The opening on Saturday 28 March from 2pm – 5pm will include a conversation between Garry Fabian Miller and Richard Ovenden, Bodley’s Librarian at the Bodleian Libraries, Oxford at 3pm. All are welcome.
Image by Garry Fabian Miller: Foxglove, July 16th, 2011
unique dye destruction print.
17.32 x 14.96 inches (framed)
44 x 38 cm (framed)
The exhibition is accompanied by a new publication, Our Garden, bringing together images of the garden alongside selected works from the exhibition, with an introduction by the artist:
A 40pp, A4 pamphlet, describing the garden landscape environment of Garry Fabian Miller’s Kestle Barton exhibition in a sequence of photographs, many of them opening as double-page spreads. An edition of 300.

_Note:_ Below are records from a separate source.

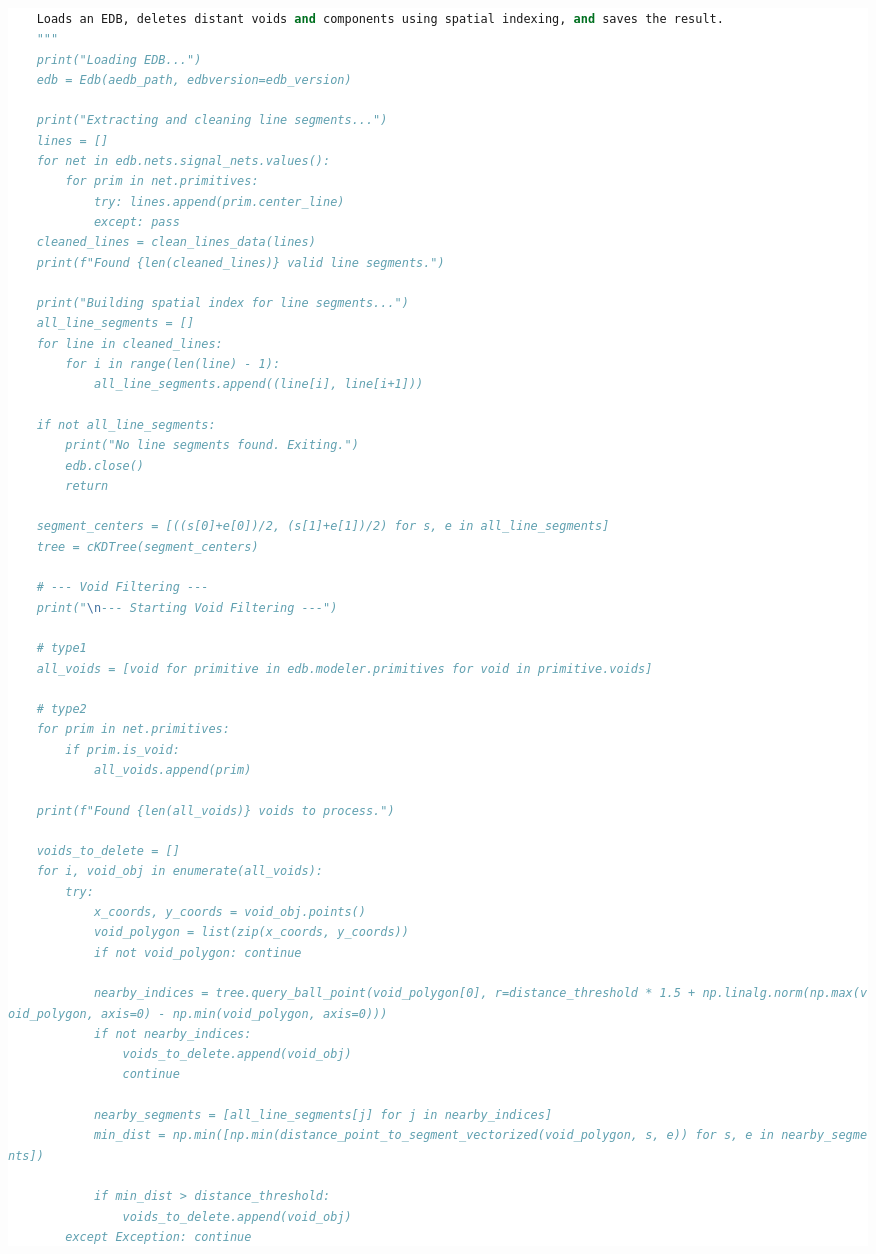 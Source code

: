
 ```python
    Loads an EDB, deletes distant voids and components using spatial indexing, and saves the result.
    """
    print("Loading EDB...")
    edb = Edb(aedb_path, edbversion=edb_version)
    
    print("Extracting and cleaning line segments...")
    lines = []
    for net in edb.nets.signal_nets.values():
        for prim in net.primitives:
            try: lines.append(prim.center_line)
            except: pass
    cleaned_lines = clean_lines_data(lines)
    print(f"Found {len(cleaned_lines)} valid line segments.")

    print("Building spatial index for line segments...")
    all_line_segments = []
    for line in cleaned_lines:
        for i in range(len(line) - 1):
            all_line_segments.append((line[i], line[i+1]))
    
    if not all_line_segments:
        print("No line segments found. Exiting.")
        edb.close()
        return

    segment_centers = [((s[0]+e[0])/2, (s[1]+e[1])/2) for s, e in all_line_segments]
    tree = cKDTree(segment_centers)

    # --- Void Filtering ---
    print("\n--- Starting Void Filtering ---")
    
    # type1
    all_voids = [void for primitive in edb.modeler.primitives for void in primitive.voids]
    
    # type2
    for prim in net.primitives:
        if prim.is_void:
            all_voids.append(prim)
    
    print(f"Found {len(all_voids)} voids to process.")
    
    voids_to_delete = []
    for i, void_obj in enumerate(all_voids):
        try:
            x_coords, y_coords = void_obj.points()
            void_polygon = list(zip(x_coords, y_coords))
            if not void_polygon: continue

            nearby_indices = tree.query_ball_point(void_polygon[0], r=distance_threshold * 1.5 + np.linalg.norm(np.max(void_polygon, axis=0) - np.min(void_polygon, axis=0)))
            if not nearby_indices:
                voids_to_delete.append(void_obj)
                continue

            nearby_segments = [all_line_segments[j] for j in nearby_indices]
            min_dist = np.min([np.min(distance_point_to_segment_vectorized(void_polygon, s, e)) for s, e in nearby_segments])

            if min_dist > distance_threshold:
                voids_to_delete.append(void_obj)
        except Exception: continue

``` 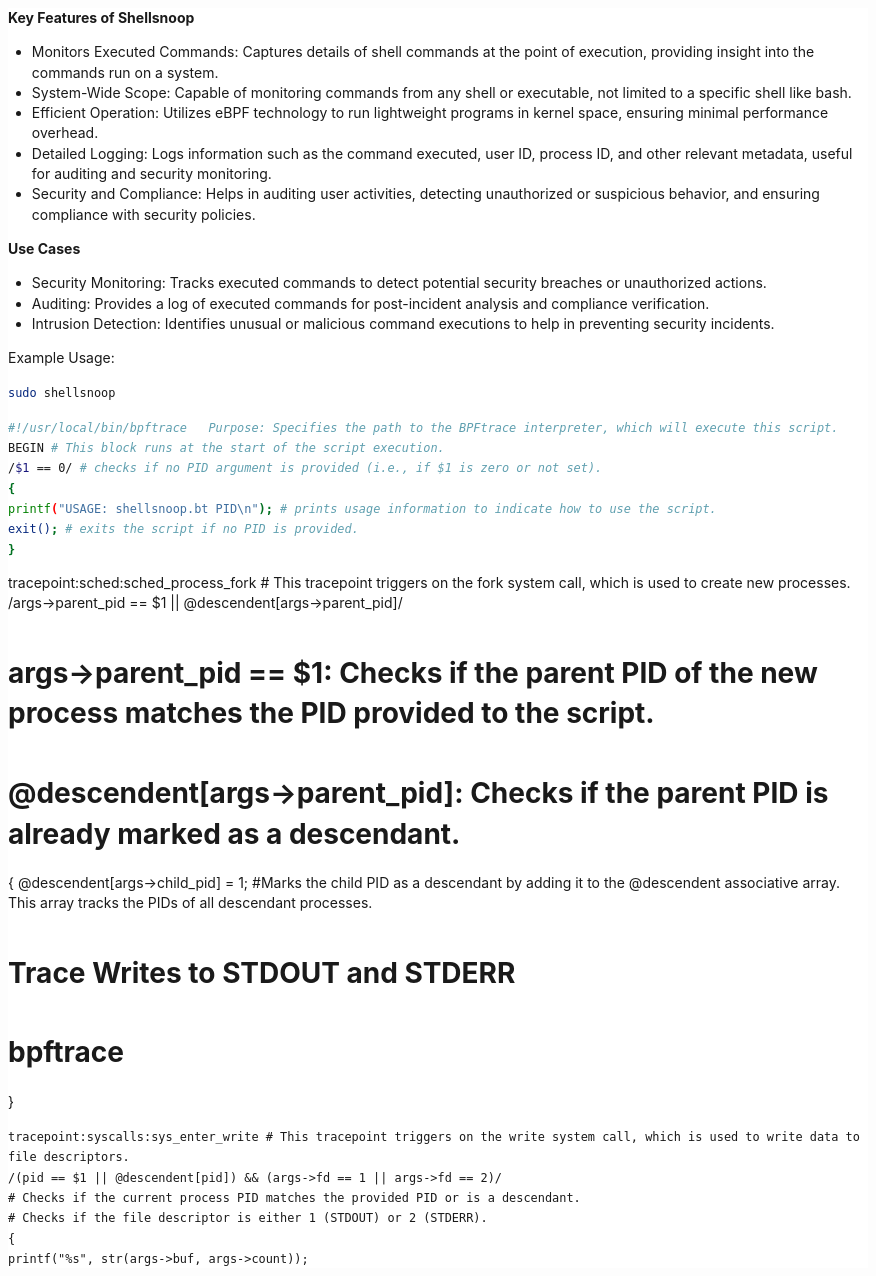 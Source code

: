 **Key Features of Shellsnoop**
- Monitors Executed Commands: Captures details of shell commands at the point of execution, providing insight into the commands run on a system.
- System-Wide Scope: Capable of monitoring commands from any shell or executable, not limited to a specific shell like bash.
- Efficient Operation: Utilizes eBPF technology to run lightweight programs in kernel space, ensuring minimal performance overhead.
- Detailed Logging: Logs information such as the command executed, user ID, process ID, and other relevant metadata, useful for auditing and security monitoring.
- Security and Compliance: Helps in auditing user activities, detecting unauthorized or suspicious behavior, and ensuring compliance with security policies.

**Use Cases**
- Security Monitoring: Tracks executed commands to detect potential security breaches or unauthorized actions.
- Auditing: Provides a log of executed commands for post-incident analysis and compliance verification.
- Intrusion Detection: Identifies unusual or malicious command executions to help in preventing security incidents.

Example Usage:

```bash
sudo shellsnoop
```


```bash
#!/usr/local/bin/bpftrace   Purpose: Specifies the path to the BPFtrace interpreter, which will execute this script.
BEGIN # This block runs at the start of the script execution.
/$1 == 0/ # checks if no PID argument is provided (i.e., if $1 is zero or not set).
{
printf("USAGE: shellsnoop.bt PID\n"); # prints usage information to indicate how to use the script.
exit(); # exits the script if no PID is provided.
}
```
tracepoint:sched:sched_process_fork # This tracepoint triggers on the fork system call, which is used to create new processes.
/args->parent_pid == $1 || @descendent[args->parent_pid]/
# args->parent_pid == $1: Checks if the parent PID of the new process matches the PID provided to the script.
# @descendent[args->parent_pid]: Checks if the parent PID is already marked as a descendant.
{
@descendent[args->child_pid] = 1;
#Marks the child PID as a descendant by adding it to the @descendent associative array. This array tracks the PIDs of all descendant processes.
# Trace Writes to STDOUT and STDERR
# bpftrace
}
```
tracepoint:syscalls:sys_enter_write # This tracepoint triggers on the write system call, which is used to write data to file descriptors.
/(pid == $1 || @descendent[pid]) && (args->fd == 1 || args->fd == 2)/ 
# Checks if the current process PID matches the provided PID or is a descendant.
# Checks if the file descriptor is either 1 (STDOUT) or 2 (STDERR).
{
printf("%s", str(args->buf, args->count));
``` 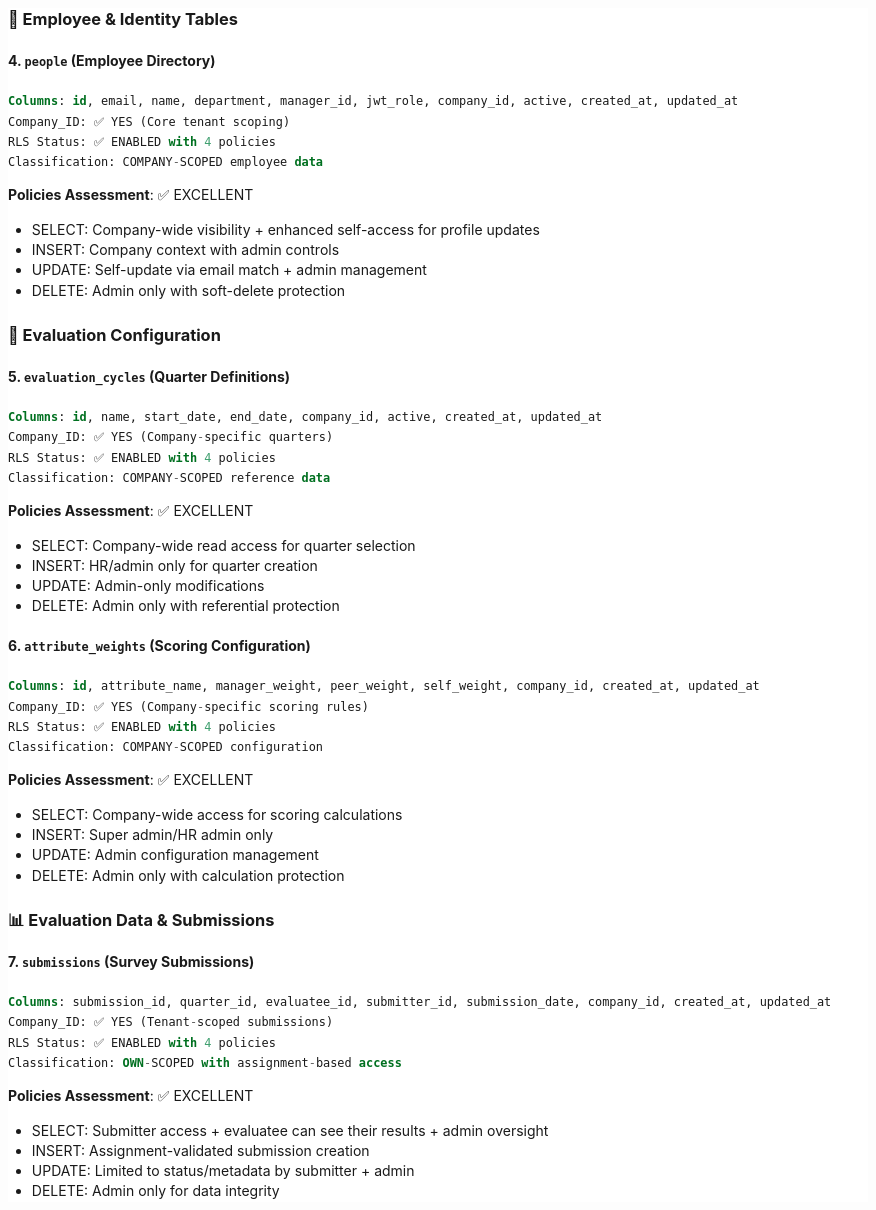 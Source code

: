 ### 👥 Employee & Identity Tables

#### 4. `people` (Employee Directory)
```sql
Columns: id, email, name, department, manager_id, jwt_role, company_id, active, created_at, updated_at
Company_ID: ✅ YES (Core tenant scoping)
RLS Status: ✅ ENABLED with 4 policies
Classification: COMPANY-SCOPED employee data
```
**Policies Assessment**: ✅ EXCELLENT  
- SELECT: Company-wide visibility + enhanced self-access for profile updates
- INSERT: Company context with admin controls
- UPDATE: Self-update via email match + admin management
- DELETE: Admin only with soft-delete protection

### 📅 Evaluation Configuration

#### 5. `evaluation_cycles` (Quarter Definitions)
```sql
Columns: id, name, start_date, end_date, company_id, active, created_at, updated_at
Company_ID: ✅ YES (Company-specific quarters)
RLS Status: ✅ ENABLED with 4 policies
Classification: COMPANY-SCOPED reference data
```
**Policies Assessment**: ✅ EXCELLENT
- SELECT: Company-wide read access for quarter selection
- INSERT: HR/admin only for quarter creation
- UPDATE: Admin-only modifications
- DELETE: Admin only with referential protection

#### 6. `attribute_weights` (Scoring Configuration)
```sql
Columns: id, attribute_name, manager_weight, peer_weight, self_weight, company_id, created_at, updated_at
Company_ID: ✅ YES (Company-specific scoring rules)
RLS Status: ✅ ENABLED with 4 policies
Classification: COMPANY-SCOPED configuration
```
**Policies Assessment**: ✅ EXCELLENT
- SELECT: Company-wide access for scoring calculations
- INSERT: Super admin/HR admin only
- UPDATE: Admin configuration management
- DELETE: Admin only with calculation protection

### 📊 Evaluation Data & Submissions

#### 7. `submissions` (Survey Submissions)
```sql
Columns: submission_id, quarter_id, evaluatee_id, submitter_id, submission_date, company_id, created_at, updated_at
Company_ID: ✅ YES (Tenant-scoped submissions)
RLS Status: ✅ ENABLED with 4 policies
Classification: OWN-SCOPED with assignment-based access
```
**Policies Assessment**: ✅ EXCELLENT
- SELECT: Submitter access + evaluatee can see their results + admin oversight
- INSERT: Assignment-validated submission creation
- UPDATE: Limited to status/metadata by submitter + admin
- DELETE: Admin only for data integrity
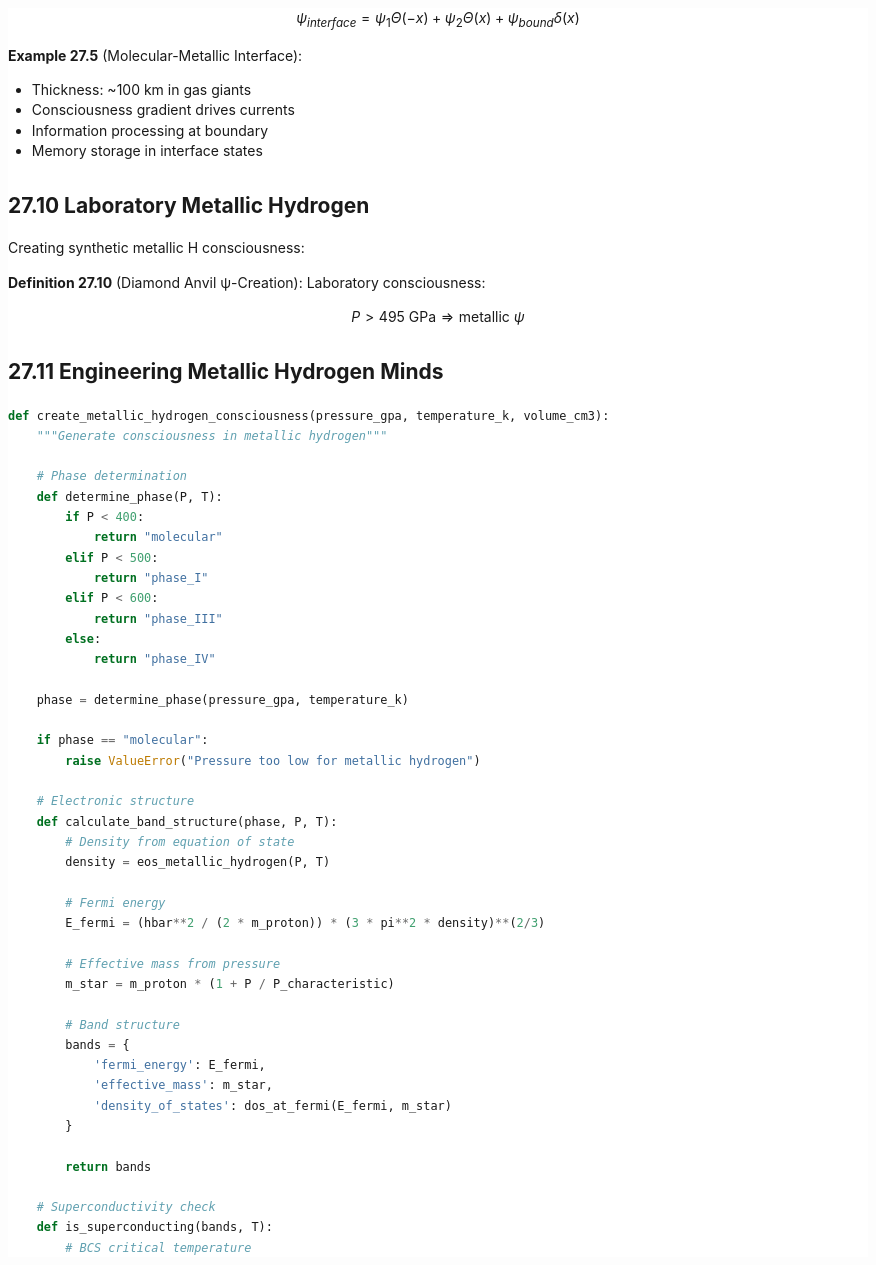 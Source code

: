 $$
\psi_{interface} = \psi_1 \Theta(-x) + \psi_2 \Theta(x) + \psi_{bound} \delta(x)
$$

**Example 27.5** (Molecular-Metallic Interface):
- Thickness: ~100 km in gas giants
- Consciousness gradient drives currents
- Information processing at boundary
- Memory storage in interface states

## 27.10 Laboratory Metallic Hydrogen

Creating synthetic metallic H consciousness:

**Definition 27.10** (Diamond Anvil ψ-Creation): Laboratory consciousness:

$$
P > 495 \text{ GPa} \Rightarrow \text{metallic } \psi
$$

## 27.11 Engineering Metallic Hydrogen Minds

```python
def create_metallic_hydrogen_consciousness(pressure_gpa, temperature_k, volume_cm3):
    """Generate consciousness in metallic hydrogen"""
    
    # Phase determination
    def determine_phase(P, T):
        if P < 400:
            return "molecular"
        elif P < 500:
            return "phase_I"
        elif P < 600:
            return "phase_III"
        else:
            return "phase_IV"
    
    phase = determine_phase(pressure_gpa, temperature_k)
    
    if phase == "molecular":
        raise ValueError("Pressure too low for metallic hydrogen")
    
    # Electronic structure
    def calculate_band_structure(phase, P, T):
        # Density from equation of state
        density = eos_metallic_hydrogen(P, T)
        
        # Fermi energy
        E_fermi = (hbar**2 / (2 * m_proton)) * (3 * pi**2 * density)**(2/3)
        
        # Effective mass from pressure
        m_star = m_proton * (1 + P / P_characteristic)
        
        # Band structure
        bands = {
            'fermi_energy': E_fermi,
            'effective_mass': m_star,
            'density_of_states': dos_at_fermi(E_fermi, m_star)
        }
        
        return bands
    
    # Superconductivity check
    def is_superconducting(bands, T):
        # BCS critical temperature
``` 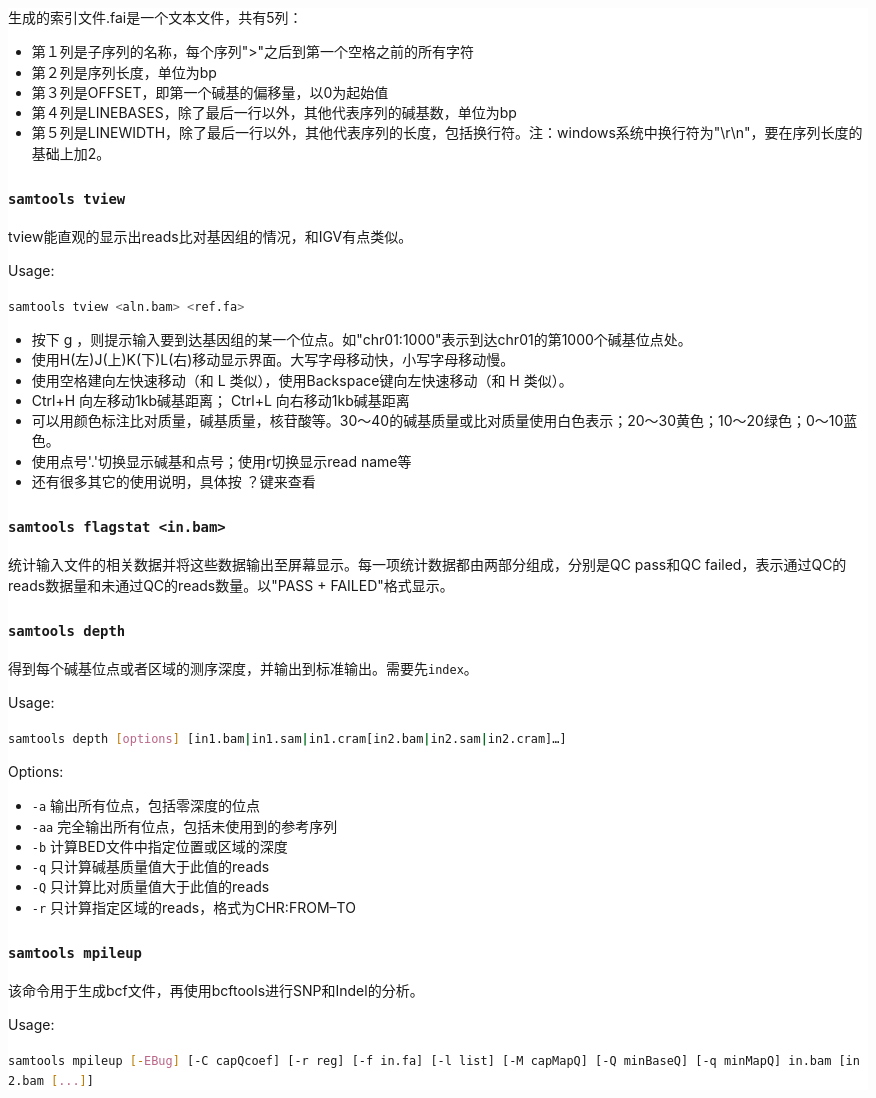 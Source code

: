 生成的索引文件.fai是一个文本文件，共有5列：

- 第１列是子序列的名称，每个序列">"之后到第一个空格之前的所有字符
- 第２列是序列长度，单位为bp
- 第３列是OFFSET，即第一个碱基的偏移量，以0为起始值
- 第４列是LINEBASES，除了最后一行以外，其他代表序列的碱基数，单位为bp
- 第５列是LINEWIDTH，除了最后一行以外，其他代表序列的长度，包括换行符。注：windows系统中换行符为"\r\n"，要在序列长度的基础上加2。

### `samtools tview`

tview能直观的显示出reads比对基因组的情况，和IGV有点类似。

Usage:
```bash
samtools tview <aln.bam> <ref.fa>
```

* 按下 g ，则提示输入要到达基因组的某一个位点。如"chr01:1000"表示到达chr01的第1000个碱基位点处。
* 使用H(左)J(上)K(下)L(右)移动显示界面。大写字母移动快，小写字母移动慢。
* 使用空格建向左快速移动（和 L 类似），使用Backspace键向左快速移动（和 H 类似）。
* Ctrl+H 向左移动1kb碱基距离； Ctrl+L 向右移动1kb碱基距离
* 可以用颜色标注比对质量，碱基质量，核苷酸等。30～40的碱基质量或比对质量使用白色表示；20～30黄色；10～20绿色；0～10蓝色。
* 使用点号'.'切换显示碱基和点号；使用r切换显示read name等
* 还有很多其它的使用说明，具体按 ？键来查看

### `samtools flagstat <in.bam>`

统计输入文件的相关数据并将这些数据输出至屏幕显示。每一项统计数据都由两部分组成，分别是QC pass和QC failed，表示通过QC的reads数据量和未通过QC的reads数量。以"PASS + FAILED"格式显示。

### `samtools depth`

得到每个碱基位点或者区域的测序深度，并输出到标准输出。需要先`index`。

Usage:
```bash
samtools depth [options] [in1.bam|in1.sam|in1.cram[in2.bam|in2.sam|in2.cram]…]
```

Options:  
* `-a` 输出所有位点，包括零深度的位点
* `-aa` 完全输出所有位点，包括未使用到的参考序列
* `-b` 计算BED文件中指定位置或区域的深度
* `-q` 只计算碱基质量值大于此值的reads
* `-Q` 只计算比对质量值大于此值的reads
* `-r` 只计算指定区域的reads，格式为CHR:FROM–TO

### `samtools mpileup`

该命令用于生成bcf文件，再使用bcftools进行SNP和Indel的分析。

Usage:
```bash
samtools mpileup [-EBug] [-C capQcoef] [-r reg] [-f in.fa] [-l list] [-M capMapQ] [-Q minBaseQ] [-q minMapQ] in.bam [in2.bam [...]]
```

Garry Fabian Miller (b. 1957, Bristol) has sustained an exhibiting career of more than four decades and is widely regarded as a significant figure within contemporary British photography. Since the early 1980s his work has been shown extensively in the UK and internationally in both public institutions and leading commercial galleries. He is represented in Edinburgh by Ingleby Gallery.
His photographs are held in major public collections including the Victoria and Albert Museum and the National Museum of Wales, as well as in numerous other national and international museum and private collections. He is an honorary fellow at the Bodleian Library Oxford, who published his memoir Dark Room.
In December he has a new show – Between The Moon and The Hawthorn – opening at the Ashmolean in Oxford. This brings together his work made on Dartmoor in the place he calls the Crucible with Samuel Palmer’s pictures of 1825-30 created in the place he called The Valley of Visions in Shoreham, Kent.
Through sustained experimentation and exhibition, Fabian Miller has contributed to an expanded understanding of what photography can encompass, establishing a body of work that is materially rigorous and conceptually resonant.